Artam, to miło, że gdzieś tam jednak jesteś i podglądasz, co się u mnie dzieje. Przez rok faktycznie przeszłam metamorfozę, jeśli chodzi o ogród i patrzenie na świat przyrody. Wiele roslin przybyło, a wśród nich jesienią pojawiły się własnie róże. Tego akurat nigdy bym się nie spodziewała. Mówisz, że u ciebie też tak samo? Będę musiała sprawdzić i obejrzeć


Ruda, leci ten mój wątek, bo lubię tu bywać i codziennie zaglądam, wklejając jakieś zdjęcia. Dopóki jest co pokazywać, staram się


Daluniu, dziękuję ci bardzo za miłe slowa dla moich zdjęć. Czasami rzeczywiście chodzę z aparatem po ogródku i staram się podejrzeć "co w trawie piszczy". To zupełnie inne doznania, niż wówczas gdy spoglądamy na całość. Czasem zresztą na zdjęciu sami widzimy coś, czego nie dojrzeliśmy w realu. Kiedyś robiąc zdjęcie swojemu storczykowi, nie dostrzegłam siedzącego na pędzie wełnowca.
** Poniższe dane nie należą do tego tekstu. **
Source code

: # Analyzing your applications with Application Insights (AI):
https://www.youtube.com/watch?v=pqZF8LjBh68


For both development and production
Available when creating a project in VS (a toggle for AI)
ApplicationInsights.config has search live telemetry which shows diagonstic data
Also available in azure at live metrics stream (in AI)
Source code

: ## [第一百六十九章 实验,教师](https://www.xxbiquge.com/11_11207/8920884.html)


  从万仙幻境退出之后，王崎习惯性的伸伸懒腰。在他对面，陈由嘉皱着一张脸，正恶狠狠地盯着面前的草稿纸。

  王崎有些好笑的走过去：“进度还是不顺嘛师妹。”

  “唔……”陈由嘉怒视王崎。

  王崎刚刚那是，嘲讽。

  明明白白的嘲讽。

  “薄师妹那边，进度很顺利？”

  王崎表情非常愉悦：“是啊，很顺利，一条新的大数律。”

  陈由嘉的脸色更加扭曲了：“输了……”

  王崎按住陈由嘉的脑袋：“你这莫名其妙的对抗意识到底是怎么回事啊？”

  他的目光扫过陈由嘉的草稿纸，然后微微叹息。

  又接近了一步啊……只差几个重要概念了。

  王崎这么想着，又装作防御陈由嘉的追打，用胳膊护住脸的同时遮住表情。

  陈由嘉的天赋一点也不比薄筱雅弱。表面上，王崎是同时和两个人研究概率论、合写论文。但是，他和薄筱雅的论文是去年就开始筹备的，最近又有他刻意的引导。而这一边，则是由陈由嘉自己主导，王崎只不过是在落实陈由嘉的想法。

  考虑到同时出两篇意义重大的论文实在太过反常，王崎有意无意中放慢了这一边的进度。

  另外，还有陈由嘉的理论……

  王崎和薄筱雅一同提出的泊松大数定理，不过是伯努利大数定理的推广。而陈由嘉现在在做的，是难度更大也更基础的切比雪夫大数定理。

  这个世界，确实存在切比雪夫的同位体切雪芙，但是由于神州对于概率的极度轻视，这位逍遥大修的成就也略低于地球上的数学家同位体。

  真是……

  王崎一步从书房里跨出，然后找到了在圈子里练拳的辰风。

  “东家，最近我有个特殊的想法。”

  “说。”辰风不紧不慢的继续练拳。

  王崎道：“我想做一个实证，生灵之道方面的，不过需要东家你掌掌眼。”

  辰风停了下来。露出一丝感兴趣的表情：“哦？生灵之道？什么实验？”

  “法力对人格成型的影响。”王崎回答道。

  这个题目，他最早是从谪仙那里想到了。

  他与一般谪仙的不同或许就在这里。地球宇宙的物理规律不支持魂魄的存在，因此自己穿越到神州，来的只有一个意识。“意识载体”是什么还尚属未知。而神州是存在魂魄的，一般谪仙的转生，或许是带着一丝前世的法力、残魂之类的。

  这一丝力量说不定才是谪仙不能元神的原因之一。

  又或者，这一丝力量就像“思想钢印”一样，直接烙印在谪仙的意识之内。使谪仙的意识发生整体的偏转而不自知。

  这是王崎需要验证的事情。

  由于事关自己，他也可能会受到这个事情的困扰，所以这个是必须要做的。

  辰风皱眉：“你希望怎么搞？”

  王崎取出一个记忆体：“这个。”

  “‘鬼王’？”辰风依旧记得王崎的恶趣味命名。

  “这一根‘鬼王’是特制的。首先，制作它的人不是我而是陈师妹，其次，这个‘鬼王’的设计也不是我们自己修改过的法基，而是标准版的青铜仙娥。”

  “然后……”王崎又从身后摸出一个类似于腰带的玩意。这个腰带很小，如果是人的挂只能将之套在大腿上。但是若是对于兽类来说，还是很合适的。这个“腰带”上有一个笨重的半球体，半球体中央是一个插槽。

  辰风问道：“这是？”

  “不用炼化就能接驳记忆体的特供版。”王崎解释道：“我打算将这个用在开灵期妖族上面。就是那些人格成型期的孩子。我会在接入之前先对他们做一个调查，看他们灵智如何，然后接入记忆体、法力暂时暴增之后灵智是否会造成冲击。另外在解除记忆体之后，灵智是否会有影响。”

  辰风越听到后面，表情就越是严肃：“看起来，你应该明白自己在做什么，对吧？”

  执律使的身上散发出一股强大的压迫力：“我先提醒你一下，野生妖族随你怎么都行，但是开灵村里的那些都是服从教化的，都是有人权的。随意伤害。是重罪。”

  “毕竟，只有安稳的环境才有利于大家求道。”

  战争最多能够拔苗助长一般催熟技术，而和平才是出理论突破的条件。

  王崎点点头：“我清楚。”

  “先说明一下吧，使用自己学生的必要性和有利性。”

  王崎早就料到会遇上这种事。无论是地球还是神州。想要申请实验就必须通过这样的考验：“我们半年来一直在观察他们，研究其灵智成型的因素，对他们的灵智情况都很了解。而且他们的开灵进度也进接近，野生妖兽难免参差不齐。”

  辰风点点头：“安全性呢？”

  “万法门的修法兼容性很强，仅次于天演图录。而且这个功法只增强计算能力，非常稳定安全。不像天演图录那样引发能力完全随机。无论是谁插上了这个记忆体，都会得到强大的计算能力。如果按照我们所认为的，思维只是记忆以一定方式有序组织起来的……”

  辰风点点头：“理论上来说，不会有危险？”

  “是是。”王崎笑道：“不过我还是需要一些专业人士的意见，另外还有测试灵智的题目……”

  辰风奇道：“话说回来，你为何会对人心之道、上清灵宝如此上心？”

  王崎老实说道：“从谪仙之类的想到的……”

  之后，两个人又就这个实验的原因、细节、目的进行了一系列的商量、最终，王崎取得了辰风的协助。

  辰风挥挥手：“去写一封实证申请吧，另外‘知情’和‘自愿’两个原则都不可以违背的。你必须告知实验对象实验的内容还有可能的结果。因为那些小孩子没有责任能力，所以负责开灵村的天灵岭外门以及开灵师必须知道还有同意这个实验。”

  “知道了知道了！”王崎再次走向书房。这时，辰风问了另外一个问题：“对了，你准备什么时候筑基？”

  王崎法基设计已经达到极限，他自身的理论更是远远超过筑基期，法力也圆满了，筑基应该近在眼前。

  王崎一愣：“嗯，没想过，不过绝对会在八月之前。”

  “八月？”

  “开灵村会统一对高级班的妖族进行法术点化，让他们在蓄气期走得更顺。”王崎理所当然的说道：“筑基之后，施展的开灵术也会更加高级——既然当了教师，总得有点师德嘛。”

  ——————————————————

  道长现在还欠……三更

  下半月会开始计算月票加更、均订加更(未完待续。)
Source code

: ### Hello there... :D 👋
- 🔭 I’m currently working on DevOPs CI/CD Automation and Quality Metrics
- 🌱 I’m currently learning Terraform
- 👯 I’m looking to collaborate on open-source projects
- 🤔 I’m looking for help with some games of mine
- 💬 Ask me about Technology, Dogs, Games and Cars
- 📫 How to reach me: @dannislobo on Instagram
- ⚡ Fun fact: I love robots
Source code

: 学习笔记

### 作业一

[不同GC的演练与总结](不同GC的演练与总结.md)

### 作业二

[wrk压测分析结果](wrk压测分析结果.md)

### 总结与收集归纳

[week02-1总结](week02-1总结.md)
Dopiero fotka mi to uwidoczniła

A co do palenia liści, to szczerze mówiąc wpadliśmy na ten pomysł chyba dwa lata temu, gdy wokół nas pobudowali się ze wszystkich stron sąsiedzi i nie było już gdzie tych liści wywozić. Zwykłe liście jednak lepiej wyrzucać na kompost. Dębowych nie można


Krysiu, zielony kolor ścian, a także słoneczno żółty i pomarańczowy to był mój pomysł, bo M chciała pomalować wszystko na biało. Ja jednak wolałam, żeby było ciepło i kolorowo. Teraz przyznał mi rację. A kominek to rzecz wspaniała, bo i koszty opału stają się niższe dzięki temu, że można opalać drzewem, które w ogrodzie zawsze się znajdzie. Zwłaszcza na początku zimy i na przedwiośniu, gdy już dzięki temu można wyłączyć kaloryfery.

Małgosiu, liście staram się grabić, jak jest sucho i słonecznie. Czekają sobie w workach na tarasie na swoją kolej do palenia. Czasem oczywiście zbieram wilgotne liście, zwłaszcza w godzinach przedpołudniowych, gdy znajduje się na nich nocna rosa. Ale one także dość dobrze się palą, tylko że trzeba je wrzucać dopiero po pewnym czasie, gdy w kominku już się dobrze nagrzeje. TRzeba tylko uważać, bo z tych mokrych leci dużo dymu i czasem też lubi coś trzasnąc, jakaś mała gałązka czy żołędzie.